This is a recipe that islanders enjoy in the spring, during Lent, when the first wild fennel sprouts. The perky, aromatic, licorice-like flavor of fennel is a beautiful match for the fleshy cuttlefish. You can use large squid in place of the cuttlefish.
- Yield: 4 to 6 Servings
- 2¼ pounds (1 kg) cuttlefish (sepia), preferably fresh,* or squid
- ½ cup Greek extra virgin olive oil
- 1 leek, cleaned and chopped
- 1 large red onion, chopped
- 1 fennel bulb with fronds, chopped
- 1 garlic clove, minced
- 1½ cups medium sherry
- Sea salt and freshly ground black pepper
- 1 large bunch wild fennel or dill snipped
- 1 grated lemon juice and peel
- If using fresh cuttlefish, use gloves to clean it because the ink will turn your hands black. To clean: Gently pull away the tentacles. Using your fingers, scoop out the viscera and discard. If the ink sac is intact, set it aside. Pull out the cartilaginous bone on the inside of the cuttlefish and discard. Rinse the cuttlefish gently under cold water. If they are large, cut them into strips 1 inch (2 cm) thick. If using small cuttlefish, leave intact, frozen cuttlefish is already cut into rings. If using squid, clean and cut into large rings.

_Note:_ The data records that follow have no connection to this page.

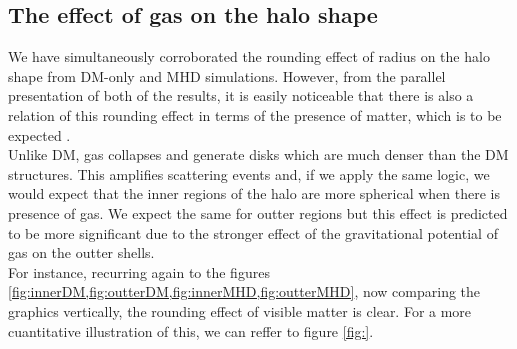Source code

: \subsection{The effect of gas on the halo shape}
We have simultaneously corroborated the rounding effect of radius on the halo shape from DM-only and MHD simulations. However, from the parallel presentation of both of the results, it is easily noticeable that there is also a relation of this rounding effect in terms of the presence of matter, which is to be expected \cite{effect of gas}.\\

 Unlike DM, gas collapses and generate disks which are much denser than the DM structures. This amplifies scattering events and, if we apply the same logic, we would expect that the inner regions of the halo are more spherical when there is presence of gas. We expect the same for outter regions but this effect is predicted to be more significant due to the stronger effect of the gravitational potential of gas on the outter shells.\\

For instance, recurring again to the figures \ref{fig:innerDM,fig:outterDM,fig:innerMHD,fig:outterMHD}, now comparing the graphics vertically, the rounding effect of visible matter is clear. For a more cuantitative illustration of this, we can reffer to figure \ref{fig:}. \\


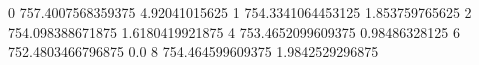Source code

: 0 757.4007568359375 4.92041015625
1 754.3341064453125 1.853759765625
2 754.098388671875 1.6180419921875
4 753.4652099609375 0.98486328125
6 752.4803466796875 0.0
8 754.464599609375 1.9842529296875

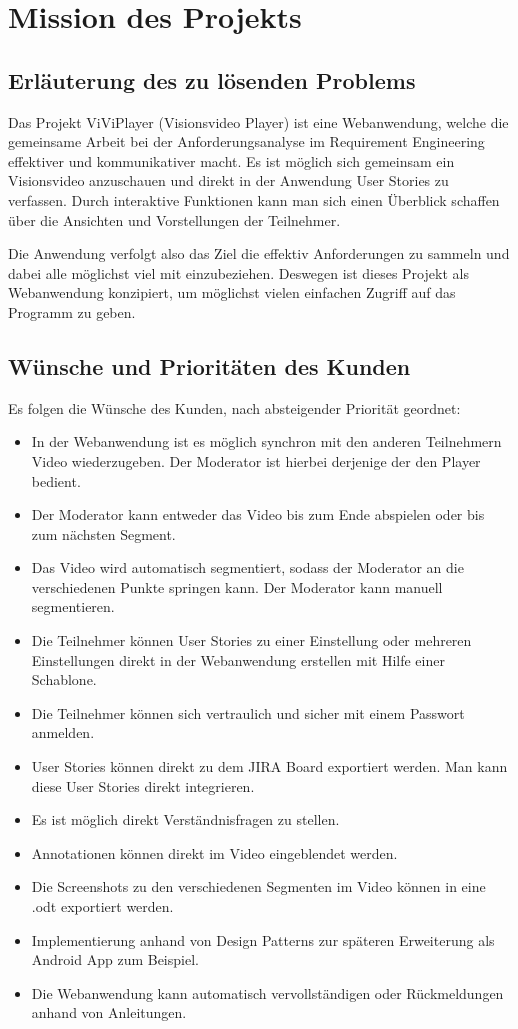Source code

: \section{Mission des Projekts}

\subsection{Erläuterung des zu lösenden Problems}
Das Projekt ViViPlayer (Visionsvideo Player) ist eine Webanwendung, welche die gemeinsame Arbeit 
bei der Anforderungsanalyse im Requirement Engineering effektiver und kommunikativer macht.
Es ist möglich sich gemeinsam ein Visionsvideo anzuschauen und direkt in der Anwendung User Stories
zu verfassen. Durch interaktive Funktionen kann man sich einen Überblick schaffen über die Ansichten und Vorstellungen der Teilnehmer.

Die Anwendung verfolgt also das Ziel die effektiv Anforderungen zu sammeln und dabei alle möglichst viel mit einzubeziehen.
Deswegen ist dieses Projekt als Webanwendung konzipiert, um möglichst vielen einfachen Zugriff auf das Programm zu geben.

\subsection{Wünsche und Prioritäten des Kunden}
	Es folgen die Wünsche des Kunden, nach absteigender Priorität geordnet:
	\begin{itemize}
		\item In der Webanwendung ist es möglich synchron mit den anderen Teilnehmern Video wiederzugeben. Der Moderator ist hierbei derjenige der den Player bedient.
		\item Der Moderator kann entweder das Video bis zum Ende abspielen oder bis zum nächsten Segment.
		\item Das Video wird automatisch segmentiert, sodass der Moderator an die verschiedenen Punkte springen kann. Der Moderator kann manuell segmentieren.
		\item Die Teilnehmer können User Stories zu einer Einstellung oder mehreren Einstellungen direkt in der Webanwendung erstellen mit Hilfe einer Schablone.
		\item Die Teilnehmer können sich vertraulich und sicher mit einem Passwort anmelden.
		\item User Stories können direkt zu dem JIRA Board exportiert werden. Man kann diese User Stories direkt integrieren.
		\item Es ist möglich direkt Verständnisfragen zu stellen.
		\item Annotationen können direkt im Video eingeblendet werden.
		\item Die Screenshots zu den verschiedenen Segmenten im Video können in eine .odt exportiert werden.
		\item Implementierung anhand von Design Patterns zur späteren Erweiterung als Android App zum Beispiel.
		\item Die Webanwendung kann automatisch vervollständigen oder Rückmeldungen anhand von Anleitungen.
	\end{itemize}

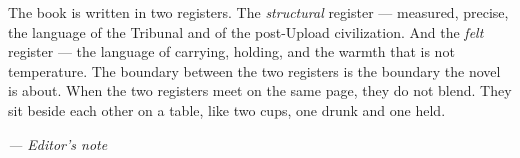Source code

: \bigskip

\noindent The book is written in two registers. The \emph{structural} register — measured, precise, the language of the Tribunal and of the post-Upload civilization. And the \emph{felt} register — the language of carrying, holding, and the warmth that is not temperature. The boundary between the two registers is the boundary the novel is about. When the two registers meet on the same page, they do not blend. They sit beside each other on a table, like two cups, one drunk and one held.

\medskip

\noindent
\hfill{\footnotesize\color{dim}\textit{— Editor's note}}\par
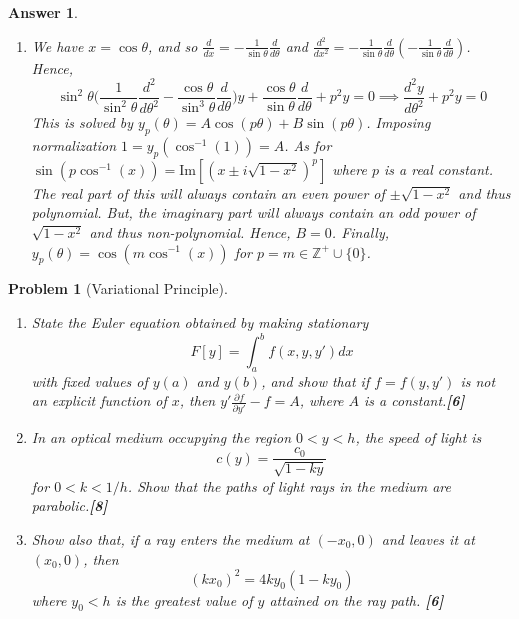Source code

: \documentclass[a4paper]{article}
\newtheorem{ans}{Answer}[section]
\theoremstyle{new}
\newtheorem{qns}{Problem}[section]
\begin{document}
\begin{ans}
\begin{enumerate}[label=(\alph*)]
\begin{itemize}
\end{itemize}
\item We have $x=\cos\theta$, and so $\frac{d}{dx}=-\frac{1}{\sin\theta}\frac{d}{d\theta}$ and $\frac{d^2}{dx^2}=-\frac{1}{\sin\theta}\frac{d}{d\theta}(-\frac{1}{\sin\theta}\frac{d}{d\theta})$. Hence,
$$\sin^2\theta\bigg(\frac{1}{\sin^2\theta}\frac{d^2}{d\theta^2}-\frac{\cos\theta}{\sin^3\theta}\frac{d}{d\theta}\bigg)y+\frac{\cos\theta}{\sin\theta}\frac{d}{d\theta}+p^2y=0\implies\frac{d^2y}{d\theta^2}+p^2y=0$$
This is solved by $y_p(\theta)=A\cos(p\theta)+B\sin(p\theta)$. Imposing normalization $1=y_p(\cos^{-1}(1))=A$. As for $\sin(p\cos^{-1}(x))=\text{Im}[(x\pm i\sqrt{1-x^2})^p]$ where $p$ is a real constant. The real part of this will always contain an even power of $\pm\sqrt{1-x^2}$ and thus polynomial. But, the imaginary part will always contain an odd power of $\sqrt{1-x^2}$ and thus non-polynomial. Hence, $B=0$. Finally, $y_p(\theta)=\cos(m\cos^{-1}(x))$ for $p=m\in\mathbb{Z}^+\cup\{0\}$.
\end{enumerate}
\end{ans}
\begin{qns}[Variational Principle]\leavevmode
\begin{enumerate}[label=(\alph*)]
    \item State the Euler equation obtained by making stationary 
$$F[y]=\int_a^bf(x,y,y')dx$$
with fixed values of $y(a)$ and $y(b)$, and show that if $f=f(y,y')$ is not an explicit function of $x$, then $y'\frac{\partial f}{\partial y'}-f=A$, where $A$ is a constant.\hfill \textbf{[6]}
\item In an optical medium occupying the region $0<y<h$, the speed of light is
$$c(y)=\frac{c_0}{\sqrt{1-ky}}$$
for $0<k<1/h$. Show that the paths of light rays in the medium are parabolic.\hfill \textbf{[8]}
\item Show also that, if a ray enters the medium at $(-x_0,0)$ and leaves it at $(x_0,0)$, then
$$(kx_0)^2=4ky_0(1-ky_0)$$
where $y_0<h$ is the greatest value of $y$ attained on the ray path. \hfill \textbf{[6]}
\end{enumerate}
\end{qns}
\end{document}

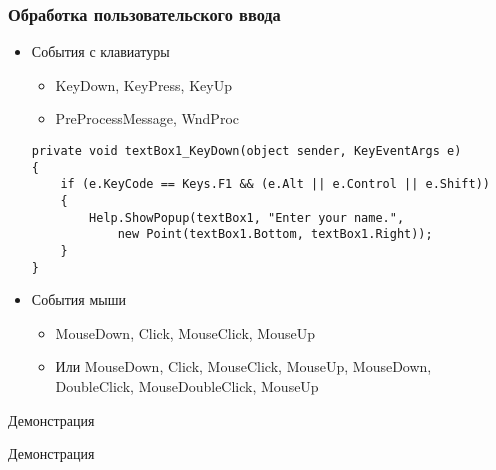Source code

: \documentclass{../../slides-style}
\begin{document}
    \begin{frame}[fragile]
        \frametitle{Обработка пользовательского ввода}
        \begin{itemize}
            \item События с клавиатуры
            \begin{itemize}
                \item KeyDown, KeyPress, KeyUp
                \item PreProcessMessage, WndProc
            \end{itemize}
            \begin{scriptsize}
                \begin{verbatim}
private void textBox1_KeyDown(object sender, KeyEventArgs e)
{
    if (e.KeyCode == Keys.F1 && (e.Alt || e.Control || e.Shift))
    {
        Help.ShowPopup(textBox1, "Enter your name.", 
            new Point(textBox1.Bottom, textBox1.Right));
    }
}
                \end{verbatim}
            \end{scriptsize}
            \item События мыши
            \begin{itemize}
                \item MouseDown, Click, MouseClick, MouseUp
                \item Или MouseDown, Click, MouseClick, MouseUp, MouseDown, DoubleClick, MouseDoubleClick, MouseUp
            \end{itemize}
        \end{itemize}
    \end{frame}

    \begin{frame}{Демонстрация}
        \begin{Huge}\begin{center}Демонстрация\end{center}\end{Huge}
    \end{frame}
\end{document}

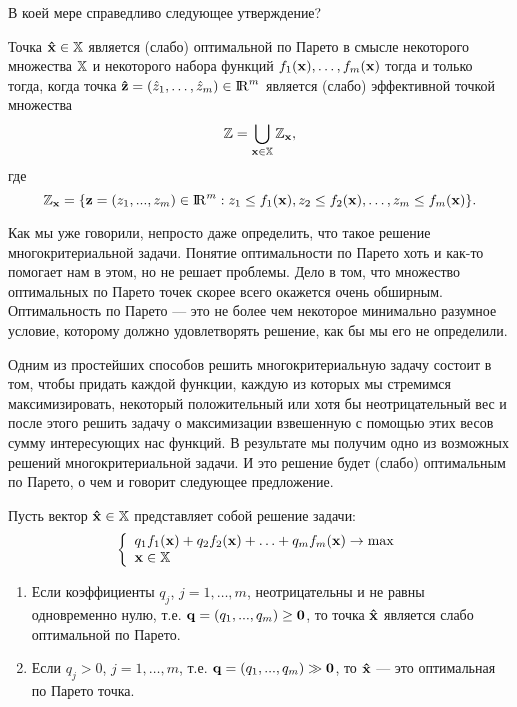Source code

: \begin{exer}
    В коей мере справедливо следующее утверждение?

    Точка $\mathbf{\hat x} \in \mathbb{X}$ является (слабо) оптимальной по Парето в смысле некоторого
    множества $\mathbb{X}$ и некоторого набора функций $f_{1}(\mathbf{x}),\ldots,f_{m}(\mathbf{x})$ тогда
    и только тогда, когда точка $\mathbf{\hat{z}}=(\hat{z}_{1},\ldots,\hat{z}_{m})\in {\rm I\!R}^{m}$
    является (слабо) эффективной точкой множества
\[
    \mathbb{Z}= \mathop \bigcup \limits_{\mathbf{x} \in \mathbb{X}}\mathbb{Z}_{\mathbf{x}},
\]
    где
\[
    \mathbb{Z}_{\mathbf{x}}=\{\mathbf{z}=(z_{1},...,z_{m})\in {\rm I\!R}^m: z_1\leq
    f_1(\mathbf{x}), z_2\leq f_2(\mathbf{x}), \ldots, z_m\leq f_m(\mathbf{x})\}.
\]
\end{exer}

    Как мы уже говорили, непросто даже определить, что такое решение многокритериальной
    задачи. Понятие оптимальности по Парето хоть и как-то помогает нам в этом, но не решает
    проблемы. Дело в том, что множество оптимальных по Парето точек скорее всего окажется
    очень обширным. Оптимальность по Парето --- это не более чем некоторое минимально разумное
    условие, которому должно удовлетворять решение, как бы мы его не определили.


    Одним из простейших способов решить многокритериальную задачу состоит в том, чтобы
    придать каждой функции, каждую из которых мы стремимся максимизировать, некоторый положительный
    или хотя бы неотрицательный вес и после этого решить задачу о максимизации
    взвешенную с помощью этих весов сумму интересующих нас функций. В результате мы получим
    одно из возможных решений многокритериальной задачи. И это решение будет (слабо)
    оптимальным по Парето, о чем и говорит следующее предложение.


\begin{prop}\label{teo:Pareto_opt_conditions}

Пусть вектор $\mathbf{\hat x} \in \mathbb{X}$ представляет собой решение
задачи:
\begin{equation}\label{vzvesh-max}
 \left\{
\begin{array}{l}
    q_1 f_1 (\mathbf{x}) + q_2 f_2 (\mathbf{x}) + \ldots + q_m f_m (\mathbf{x})\to \max  \\
    \mathbf{x} \in \mathbb{X} \\
 \end{array} \right.
\end{equation}

\begin{enumerate}
\renewcommand{\theenumi}{(\roman{enumi})}

\item Если коэффициенты $q_j$, $j=1,\ldots,m$, неотрицательны и  не равны одновременно нулю,
т.е. $\mathbf{q}=(q_{1},...,q_{m}) \geq \mathbf{0}$, то точка $\mathbf{\hat x}$ является слабо
оптимальной по Парето.

\item Если $q_j > 0$, $j=1,\ldots,m$, т.е.
$\mathbf{q}=(q_{1},...,q_{m}) \gg \mathbf{0}$, то $\mathbf{\hat x}$
    --- это оптимальная по Парето точка.
\end{enumerate}
\end{prop}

- To prepare the ink, place a coffee filter in a small fine-mesh sieve over a small bowl and press the ink sac with gloved fingers so that it breaks and a few drops of ink drip into the bowl.
- In a large, wide pot, heat the olive oil over medium heat. Add leek, onion, and fennel bulb, and cook, stirring, until soft, about 10 minutes. Add the garlic and stir for a minute or two, to soften.
- Place the cuttlefish in the pot and stir gently. Pour in the sherry, ink (if using), and salt and pepper. Simmer, covered, until the cuttlefish is almost cooked and tender, about 45 minutes. Add the wild fennel and continue cooking for another 15 minutes or so. Right before the end, stir in the lemon peel and juice. Serve.